As I sit here at my desk and stare out at our sixth major snow storm since Christmas, I have been contemplating our life's next adventure: my son HSB’s entrance into college. And just the other day hubby -- that Wise Old Sage -- reminded me of some things he feels are important, things he wants parents of young children on the autism spectrum to know:
- Trust your instinct. If things are not right, they are not right. Whether at school, or just in general.
- Don’t listen when the school tells you how great your child is doing socially, academically, or emotionally. Watch what is really going on, don’t just take their word for it. Children make improvements, sure, but are they really improvements that would allow them to be independent when that yellow bus stops coming to your door? The schools also provide terrific support, but their only job is to make sure your child gets through school. A lot of them are wonderful people -- my boys would not have made it without so many of them and their incredible hard work -- but once your child walks out that door, the school's obligation to them ends and their attention is about the next child they need to get through 12th grade. The next step is all up to you and you alone.
- Have a plan in place for when your children are adults. Don’t assume you can walk into a social services agency the day after graduation and set everything up. Make sure you know, several years in advance, what services are available and how to go about accessing the system. Find out not just what information you will need have to have at the ready, but how long registration takes. I know people who are still trying to get their children into programs and get the state support those kids need, years after graduation.
- Remember that each step in growth and development is a major transition. Just because your child could function in their classroom or in the school doesn’t mean that they will be good on their own in their next environment. Prepare.
- Research what your children can do themselves -- independent of all the experts -- once they are either 18 or 21 (the age depends on your state's age of majority). Find out about employment, educational programs and opportunities in your area or state for those with disabilities. Find out about training and vocational programs as well as post secondary college (community or four year). Find out the supports available in these programs and what is and is not allowed. There may be some basic concepts for post secondary education but each post secondary program can make up their own accessibility rules and what they will and will not permit.
- Do not count on social security or Medicaid. Whether these social programs will be around in the future or not is not the issue; the problem is that just because you feel your child is disabled enough for government support doesn’t mean the government will provide them with adult support (standards are very different when dealing with the government on an adult level). So be aware that they may receive no help, and be glad if they get some backing.
- Secure a good estate attorney who knows about special needs trusts, trusts in general, and wills. Find out what becoming an adult child’s guardian entails, and make sure that all papers (living wills, healthcare proxies, etc.) are signed when they come of age. Just because you think you can tell the doctors what to do with your child when they are 18 or older doesn’t mean the doctors have to tell you anything or even listen to you at all. My son Collegeman's school wouldn’t event talk to us if he hadn’t signed a piece of paper saying they could, even though they know he has Asperger's.
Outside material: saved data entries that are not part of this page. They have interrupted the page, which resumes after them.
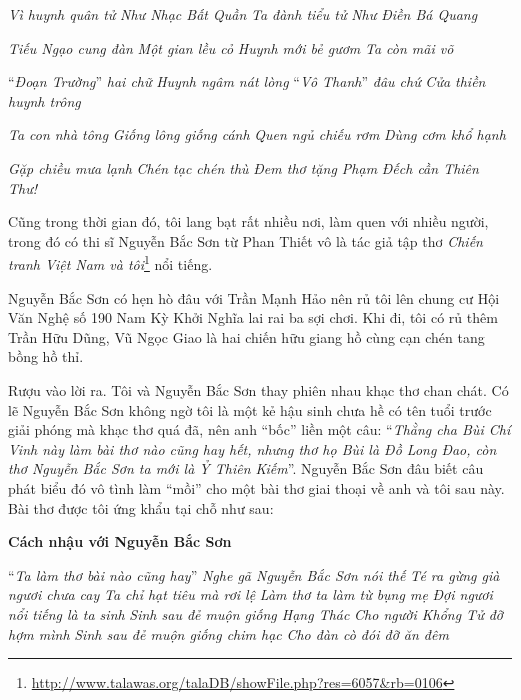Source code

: \documentclass[../main.tex]{subfiles}
\begin{document}
\begin{multicols}{2}
\begin{blockquote}
\textit{Vì huynh quân tử}        
\textit{Như Nhạc Bất Quần}        
\textit{Ta đành tiểu tử} 
\textit{Như Ðiền Bá Quang} 
        
\textit{Tiếu Ngạo cung đàn}        
\textit{Một gian lều cỏ}        
\textit{Huynh mới bẻ gươm} 
\textit{Ta còn mãi võ} 
        
“\textit{Ðoạn Trường}” \textit{hai chữ}        
\textit{Huynh ngâm nát lòng}        
“\textit{Vô Thanh}” \textit{đâu chứ} 
\textit{Cửa thiền huynh trông} 
        
\textit{Ta con nhà tông}        
\textit{Giống lông giống cánh}        
\textit{Quen ngủ chiếu rơm} 
\textit{Dùng cơm khổ hạnh} 
        
\textit{Gặp chiều mưa lạnh}        
\textit{Chén tạc chén thù}        
\textit{Ðem thơ tặng Phạm} 
\textit{Ðếch cần Thiên Thư!} 

\end{blockquote}
 
Cũng trong thời gian đó, tôi lang bạt rất nhiều nơi, làm quen với nhiều người, trong đó có thi sĩ Nguyễn Bắc Sơn từ Phan Thiết vô là tác giả tập thơ \textit{Chiến tranh Việt Nam và tôi}\footnote{\url{http://www.talawas.org/talaDB/showFile.php?res=6057&rb=0106}} nổi tiếng.  
 
Nguyễn Bắc Sơn có hẹn hò đâu với Trần Mạnh Hảo nên rủ tôi lên chung cư Hội Văn Nghệ số 190 Nam Kỳ Khởi Nghĩa lai rai ba sợi chơi. Khi đi, tôi có rủ thêm Trần Hữu Dũng, Vũ Ngọc Giao là hai chiến hữu giang hồ cùng cạn chén tang bồng hồ thỉ. 
 
Rượu vào lời ra. Tôi và Nguyễn Bắc Sơn thay phiên nhau khạc thơ chan chát. Có lẽ Nguyễn Bắc Sơn không ngờ tôi là một kẻ hậu sinh chưa hề có tên tuổi trước giải phóng mà khạc thơ quá đã, nên anh “bốc” liền một câu: “\textit{Thằng cha Bùi Chí Vinh này làm bài thơ nào cũng hay hết, nhưng thơ họ Bùi là Ðồ Long Ðao, còn thơ Nguyễn Bắc Sơn ta mới là Ỷ Thiên Kiếm}”. Nguyễn Bắc Sơn đâu biết câu phát biểu đó vô tình làm “mồi” cho một bài thơ giai thoại về anh và tôi sau này. Bài thơ được tôi ứng khẩu tại chỗ như sau: 
\begin{blockquote}
 
\textbf{Cách nhậu với Nguyễn Bắc Sơn} 
        
“\textit{Ta làm thơ bài nào cũng hay}”        
\textit{Nghe gã Nguyễn Bắc Sơn nói thế}        
\textit{Té ra gừng già ngươi chưa cay}        
\textit{Ta chỉ hạt tiêu mà rơi lệ}        
\textit{Làm thơ ta làm từ bụng mẹ}        
\textit{Ðợi ngươi nổi tiếng là ta sinh}        
\textit{Sinh sau đẻ muộn giống Hạng Thác}        
\textit{Cho người Khổng Tử đỡ hợm mình}        
\textit{Sinh sau đẻ muộn giống chim hạc} 
\textit{Cho đàn cò đói đỡ ăn đêm} 
        

\end{blockquote}
\end{multicols}
\end{document}
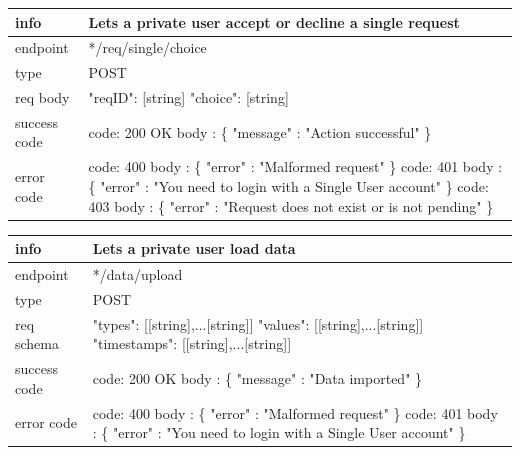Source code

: \documentclass[titlepage]{article}
\begin{document}
	\vspace{\baselineskip}
	
	\begin{tabularx}{\textwidth}{lX} \hline
		info & Lets a private user accept or decline a single request \\ \hline
		endpoint & */req/single/choice \\ \hline
		type & POST \\ \hline
		req body & 
		"reqID": [string] \newline
		"choice": [string] \\ \hline
		success code &
		code: 200 OK \newline  
		body : \{ \newline
		"message" : "Action successful" \newline
		\} \\ \hline
		error code &
		code: 400 \newline
		body : \{ "error" : "Malformed request" \} \newline \newline
		code: 401 \newline
		body : \{ "error" : "You need to login with a Single User account" \} \newline \newline
		code: 403 \newline
		body : \{ "error" : "Request does not exist or is not pending" \}\\ \hline
	\end{tabularx}
	
	\vspace{\baselineskip}
	
	\begin{tabularx}{\textwidth}{lX} \hline
		info & Lets a private user load data \\ \hline
		endpoint & */data/upload \\ \hline
		type & POST \\ \hline
		req schema & 
		"types": [[string],...[string]] \newline
		"values": [[string],...[string]] \newline
		"timestamps": [[string],...[string]] \\ \hline
		success code &
		code: 200 OK \newline \newline 
		body : \{ \newline
		"message" : "Data imported" \newline
		\} \\ \hline
		error code &
		code: 400 \newline
		body : \{ "error" : "Malformed request" \} \newline \newline
		code: 401 \newline
		body : \{ "error" : "You need to login with a Single User account" \} \\ \hline
	\end{tabularx}
	
\end{document}
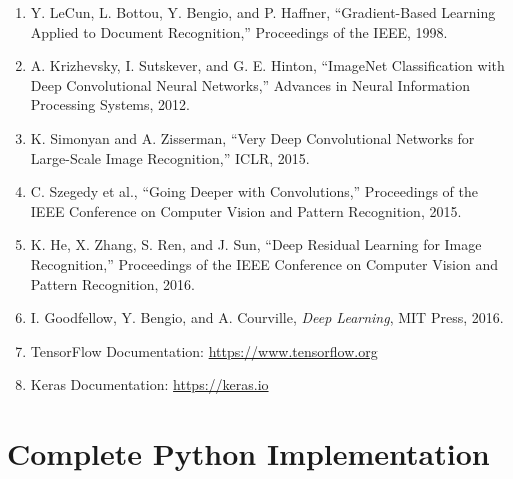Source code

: \documentclass[12pt,a4paper]{article}
\begin{document}
\begin{enumerate}
    \item Y. LeCun, L. Bottou, Y. Bengio, and P. Haffner,
    ``Gradient-Based Learning Applied to Document Recognition,''
    Proceedings of the IEEE, 1998.

    \item A. Krizhevsky, I. Sutskever, and G. E. Hinton,
    ``ImageNet Classification with Deep Convolutional Neural Networks,''
    Advances in Neural Information Processing Systems, 2012.

    \item K. Simonyan and A. Zisserman,
    ``Very Deep Convolutional Networks for Large-Scale Image Recognition,''
    ICLR, 2015.

    \item C. Szegedy et al.,
    ``Going Deeper with Convolutions,''
    Proceedings of the IEEE Conference on Computer Vision and Pattern Recognition, 2015.

    \item K. He, X. Zhang, S. Ren, and J. Sun,
    ``Deep Residual Learning for Image Recognition,''
    Proceedings of the IEEE Conference on Computer Vision and Pattern Recognition, 2016.

    \item I. Goodfellow, Y. Bengio, and A. Courville,
    \textit{Deep Learning},
    MIT Press, 2016.

    \item TensorFlow Documentation:
    \url{https://www.tensorflow.org}

    \item Keras Documentation:
    \url{https://keras.io}

\end{enumerate}


\appendix

\section{Complete Python Implementation}
\end{document}
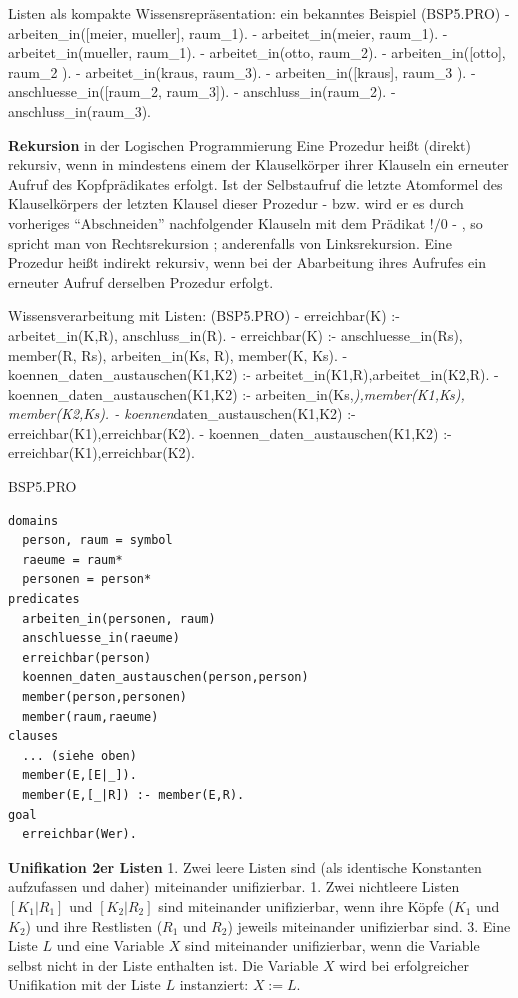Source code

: \documentclass[a4paper]{article}
\begin{document}
\begin{multicols}{3}
  Listen als kompakte Wissensrepräsentation: ein bekanntes Beispiel
  (BSP5.PRO) - arbeiten\_in({[}meier, mueller{]}, raum\_1). -
  arbeitet\_in(meier, raum\_1). - arbeitet\_in(mueller, raum\_1). -
  arbeitet\_in(otto, raum\_2). - arbeiten\_in({[}otto{]}, raum\_2 ). -
  arbeitet\_in(kraus, raum\_3). - arbeiten\_in({[}kraus{]}, raum\_3 ). -
  anschluesse\_in({[}raum\_2, raum\_3{]}). - anschluss\_in(raum\_2). -
  anschluss\_in(raum\_3).

  \textbf{Rekursion} in der Logischen Programmierung Eine Prozedur heißt
  (direkt) rekursiv, wenn in mindestens einem der Klauselkörper ihrer
  Klauseln ein erneuter Aufruf des Kopfprädikates erfolgt. Ist der
  Selbstaufruf die letzte Atomformel des Klauselkörpers der letzten
  Klausel dieser Prozedur - bzw. wird er es durch vorheriges
  ``Abschneiden'' nachfolgender Klauseln mit dem Prädikat $!/0$ - , so
  spricht man von Rechtsrekursion ; anderenfalls von Linksrekursion. Eine
  Prozedur heißt indirekt rekursiv, wenn bei der Abarbeitung ihres
  Aufrufes ein erneuter Aufruf derselben Prozedur erfolgt.

  Wissensverarbeitung mit Listen: (BSP5.PRO) - erreichbar(K) :-
  arbeitet\_in(K,R), anschluss\_in(R). - erreichbar(K) :-
  anschluesse\_in(Rs), member(R, Rs), arbeiten\_in(Ks, R), member(K, Ks).
  - koennen\_daten\_austauschen(K1,K2) :-
  arbeitet\_in(K1,R),arbeitet\_in(K2,R). -
  koennen\_daten\_austauschen(K1,K2) :-
  arbeiten\_in(Ks,\emph{),member(K1,Ks), member(K2,Ks). -
  koennen}daten\_austauschen(K1,K2) :- erreichbar(K1),erreichbar(K2). -
  koennen\_daten\_austauschen(K1,K2) :- erreichbar(K1),erreichbar(K2).

  BSP5.PRO

  \begin{verbatim}
domains
  person, raum = symbol
  raeume = raum*
  personen = person*
predicates
  arbeiten_in(personen, raum)
  anschluesse_in(raeume)
  erreichbar(person)
  koennen_daten_austauschen(person,person)
  member(person,personen)
  member(raum,raeume)
clauses
  ... (siehe oben)
  member(E,[E|_]).
  member(E,[_|R]) :- member(E,R).
goal
  erreichbar(Wer).
\end{verbatim}

  \textbf{Unifikation 2er Listen} 1. Zwei leere Listen sind (als
  identische Konstanten aufzufassen und daher) miteinander unifizierbar.
  1. Zwei nichtleere Listen $[K_1|R_1]$ und $[K_2|R_2]$ sind miteinander
  unifizierbar, wenn ihre Köpfe ($K_1$ und $K_2$) und ihre Restlisten
  ($R_1$ und $R_2$) jeweils miteinander unifizierbar sind. 3. Eine Liste
  $L$ und eine Variable $X$ sind miteinander unifizierbar, wenn die
  Variable selbst nicht in der Liste enthalten ist. Die Variable $X$ wird
  bei erfolgreicher Unifikation mit der Liste $L$ instanziert: $X:=L$.


\end{multicols}
\end{document}
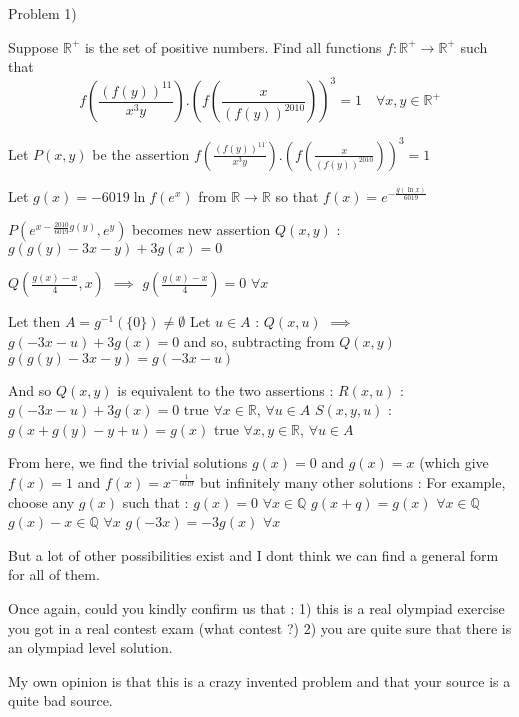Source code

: \begin{solution}
	\begin{tcolorbox}\begin{bolded}Problem 1)\end{bolded}
 Suppose $\mathbb{R}^{+}$ is the set of positive numbers. 
Find all functions $f:\mathbb{R}^{+}\to\mathbb{R}^{+}$ such that
\[f\left(\frac{(f(y))^{11}}{x^3y}\right).\left(f(\frac{x}{(f(y))^{2010}})\right)^3=1\quad \forall x,y\in\mathbb{R}^+\]\end{tcolorbox}
Let $P(x,y)$ be the assertion $f\left(\frac{(f(y))^{11}}{x^3y}\right).\left(f(\frac{x}{(f(y))^{2010}})\right)^3=1$

Let $g(x)=-6019\ln f(e^x)$ from $\mathbb R\to\mathbb R$ so that $f(x)=e^{-\frac{g(\ln x)}{6019}}$ 

$P(e^{x-\frac{2010}{6019}g(y)},e^y)$ becomes new assertion $Q(x,y)$ : $g(g(y)-3x-y)+3g(x)=0$

$Q(\frac{g(x)-x}4,x)$ $\implies$ $g(\frac{g(x)-x}4)=0$ $\forall x$

Let then $A=g^{-1}(\{0\})\ne\emptyset$
Let $u\in A$ : $Q(x,u)$ $\implies$ $g(-3x-u)+3g(x)=0$ and so, subtracting from $Q(x,y)$ $g(g(y)-3x-y)=g(-3x-u)$

And so $Q(x,y)$ is equivalent to the two assertions :
$R(x,u)$ : $g(-3x-u)+3g(x)=0$ true $\forall x\in\mathbb R$, $\forall u\in A$
$S(x,y,u)$ : $g(x+g(y)-y+u)=g(x)$ true $\forall x,y\in\mathbb R$, $\forall u\in A$

From here, we find the trivial solutions $g(x)=0$ and $g(x)=x$ (which give $f(x)=1$ and $f(x)=x^{-\frac 1{6019}}$ but infinitely many other solutions :
For example, choose any $g(x)$ such that :
$g(x)=0$ $\forall x \in\mathbb Q$
$g(x+q)=g(x)$ $\forall x\in\mathbb Q$
$g(x)-x\in\mathbb Q$ $\forall x$
$g(-3x)=-3g(x)$ $\forall x$

But a lot of other possibilities exist and I dont think we can find a general form for all of them.

Once again, could you kindly confirm us that :
1) this is a real olympiad exercise you got in a real contest \/ exam (what contest ?)
2) you are quite sure that there is an olympiad level solution.

My own opinion is that this is a crazy invented problem and that your source is a quite bad source.
\end{solution}



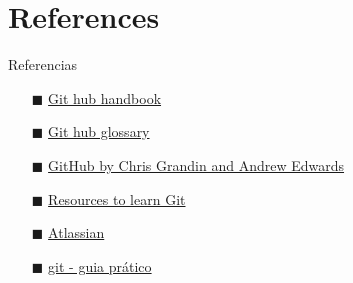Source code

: \documentclass[xcolor=dvipsnames,t]{beamer}
\begin{document}
\section{References}
\begin{frame}{Referencias}

	\begin{itemize}		
	\item[$\blacksquare$] \href{https://guides.github.com/introduction/git-handbook/}{\color{blue}Git hub handbook}
	\item[$\blacksquare$] \href{https://help.github.com/articles/github-glossary/}{\color{blue} Git hub glossary}
	\item[$\blacksquare$] \href{https://github.com/pbs-assess/git-course}{\color{blue} GitHub by Chris Grandin and Andrew Edwards}
	\item[$\blacksquare$] \href{https://try.github.io/}{\color{blue} Resources to learn Git}
	\item[$\blacksquare$] \href{https://www.atlassian.com/git}{\color{blue} Atlassian} 			
	\item[$\blacksquare$]  \href{http://rogerdudler.github.io/git-guide/index.pt_BR.html}{\color{blue} git - guia prático} 			
	\end{itemize}
	
%	
\end{frame}
\end{document}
- Most of all: stash as much money away as you can. I know it’s hard when you are also spending a fortune on therapies, but see if you can do it. It is money that will help your child when they are adults, whether it is hiring classroom coaches, life skills coaches, more therapists and support personnel. Don’t expect the state or anyone else to do this for you. Hubby turns to me all the time, and says, we should have been smarter. We thought everything was gong to be fine by the time our sons turned 18. We thought we had all the time in the world.
In just a few months my baby graduates from high school. There will be no more support from the state for him, as was the case with his brother. Yes, the college is wonderful. They allow any supports that the boys need. But we carry all the financial responsibilities. If we couldn’t afford the classroom coaches, neither boy could go to school. They can’t handle attending class independently, plus the school cannot handle their issues, and quite frankly is not legally bound.
I don’t blame the school for not being able to handle the boys’ issues. You must understand your own child’s needs and work with the school so your child can learn, grow, and be a participating member of post secondary education, while not inhibiting someone else’s education.
College is different. And as we are finding out law school, heck the damn law boards alone, are an eye opener into more of the “real” world for the boys. They are one more thing to have to prepare for. Don’t assume that the battles I'm describing will be over by the time your child gets to adulthood 15 years from now. Some of the issues we are experiencing for Collegeman especially have been going on for decades and remain unresolved.
So here I am once again thinking about stress and obligations and feeling maudlin. I shouldn’t, really. There are a lot of new adventures to come and quite frankly things are looking up. A lot of good things are happening right now. It is one of those rare moments in time where everyone is happy and healthy.
But, it is unreal that in so many ways the boys actually need more supports as adults than they did when they were little and so much more "disabled." So much more of the support, in fact all of it, is on our backs.